If you’re considering this option, I advise you strongly against it. As is the case for other popular South America tours — such as the “Inca Trail” from Cusco, Peru to Machu Picchu or boat trips through Iguazú Falls in Brazil or Argentina — booking in-person and on-location is always cheaper and affords you greater freedom and flexibility.
Uyuni’s central plaza is literally dominated by travel agencies offering Bolivia salt flat tours to the Salar. Although Bolivia salt flat tours, for the right price, are fully customizable, most tourists sign on for pre-packaged three- or four-day salt flat expeditions.
Cost of Bolivia Salt Flat Tours
With so many agencies offering essentially the same Bolivia salt flat tour — and usually, at similar prices — differentiating between them on a deeper level might seem an arduous task, particularly if your Spanish is limited.
One of the first questions should ask is whether or not the entrance fee to Avaroa National Park (a sum of 150 bolivianos as of March 2011) is included in your salt flat tour. Nearly all salt flat tours pass through this national park and if you haven’t pre-paid your ticket, you’ll be required to purchase one before you’re allowed to enter.
Another perk certain agencies offer is the ability to transfer to San Pedro de Atacama, Chile after the salt flat tour, free of charge.
When investigating this option, make sure the agent agrees to get you a Bolivian exit stamp before you leave Uyuni, as the Bolivian side of the border with Chile isn’t always manned.
Additionally, ensure he gives you a ticket to board the bus that takes you from the border to San Pedro’s town center — this is crucial, as I explain in the next section.
A guide will cook all your meals for you over the duration of your salt flat tour, so make sure to express any dietary preferences to the agent before you depart. Most of the places you stop and stay during the salt flat tour are quite literally in the middle of nowhere, so sort these things out in advance.
Lincanabur Tours of Bolivia Salt Flats: A Warning
I don’t typically use this blog to recommend against anything, but I offer you a warning: Do not book a tour with Lincanabur Tours in Uyuni, the agency Lonely Planet recommends in both its “Bolivia” and “South America on a Shoestring” guide books.
This agency proved to be unprofessional and dishonest in a number of ways. For one, the price it offered for a salt flat tour was significantly higher than that of its next-cheapest competitor.
While my group was waiting for our meal at the hostel the first night, I peaked my head over to the people next to us to inquire about how much they paid for their salt flat tours. While we’d each shelled out Bs. 850 (including entrance to the national park); they each paid just Bs. 750.

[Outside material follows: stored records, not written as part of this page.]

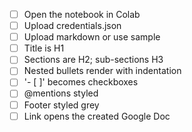 - [ ] Open the notebook in Colab
- [ ] Upload credentials.json
- [ ] Upload markdown or use sample
- [ ] Title is H1
- [ ] Sections are H2; sub-sections H3
- [ ] Nested bullets render with indentation
- [ ] '- [ ]' becomes checkboxes
- [ ] @mentions styled
- [ ] Footer styled grey
- [ ] Link opens the created Google Doc
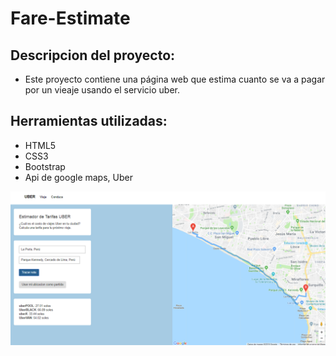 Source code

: # Fare-Estimate
## **Descripcion del proyecto:**
  - Este proyecto contiene una página web que estima cuanto se va a pagar por un vieaje usando el servicio uber.

## **Herramientas utilizadas:**
  - HTML5
  - CSS3
  - Bootstrap
  - Api de google maps, Uber

![RECURSOS](public/assets/uber.png)
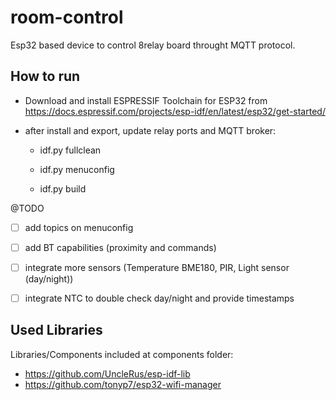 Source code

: # room-control

Esp32 based device to control 8relay board throught MQTT protocol.

## How to run

* Download and install ESPRESSIF Toolchain for ESP32 from https://docs.espressif.com/projects/esp-idf/en/latest/esp32/get-started/

* after install and export, update relay ports and MQTT broker:

    * idf.py fullclean
    
    * idf.py menuconfig

    * idf.py build

@TODO

- [ ] add topics on menuconfig
- [ ] add BT capabilities (proximity and commands)
- [ ] integrate more sensors (Temperature BME180, PIR, Light sensor (day/night))
- [ ] integrate NTC to double check day/night and provide timestamps


## Used Libraries

Libraries/Components included at components folder:

* https://github.com/UncleRus/esp-idf-lib
* https://github.com/tonyp7/esp32-wifi-manager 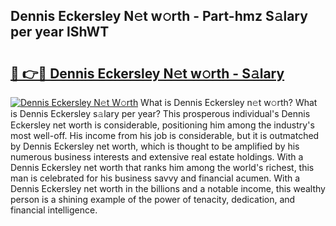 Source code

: ## Dennis Eckersley N𝚎t w𝚘rth - Part-hmz S𝚊lary per year lShWT

# <h2><a href="http://gc47m4.nevu.top/?p=Dennis+Eckersley">🔗 👉🔴 Dennis Eckersley N𝚎t w𝚘rth - S𝚊lary</a></h2>

[![Dennis Eckersley N𝚎t W𝚘rth](https://i.imgur.com/Oavwk0R.jpeg)](http://gc47m4.nevu.top/?p=Dennis+Eckersley)
What is Dennis Eckersley n𝚎t w𝚘rth? What is Dennis Eckersley s𝚊lary per year?
This prosperous individual's Dennis Eckersley net worth is considerable, positioning him among the industry's most well-off. His income from his job is considerable, but it is outmatched by Dennis Eckersley net worth, which is thought to be amplified by his numerous business interests and extensive real estate holdings. With a Dennis Eckersley net worth that ranks him among the world's richest, this man is celebrated for his business savvy and financial acumen. With a Dennis Eckersley net worth in the billions and a notable income, this wealthy person is a shining example of the power of tenacity, dedication, and financial intelligence.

After answering my question, the group went back to enjoying a sumptuous feast of roasted chicken, sauteed vegetables and warm bread, crowned by a bottle of red wine. To the dismay of everyone in my group, our meal — for which we waited more than an hour, without any beverages and only stale, saltine crackers to tide us over — was an embarrassing pasta concoction made with overcooked noodles, watery sauce and a can of mushrooms I saw a drifter pass our driver before night fell. Our tour guide and “cook” Marta was unapologetic, both for the delay and the poor quality of the food.
Although we did enjoy one acceptable meal before the Bolivia salt flat tour’s end, several other factors turned me off to the Lincanabur experience.
For one, we spent the vast majority of the time in the Jeep, stopping for only a few minutes at each attraction before continuing on our way. Despite the fact that I’m somewhat fluent in Spanish, I had to practically beg our tour guide to explain the importance of certain features to us. When we arrived at the crimson Laguna Colorada, for example, she didn’t anticipate that we’d want to know why it was, you know, red.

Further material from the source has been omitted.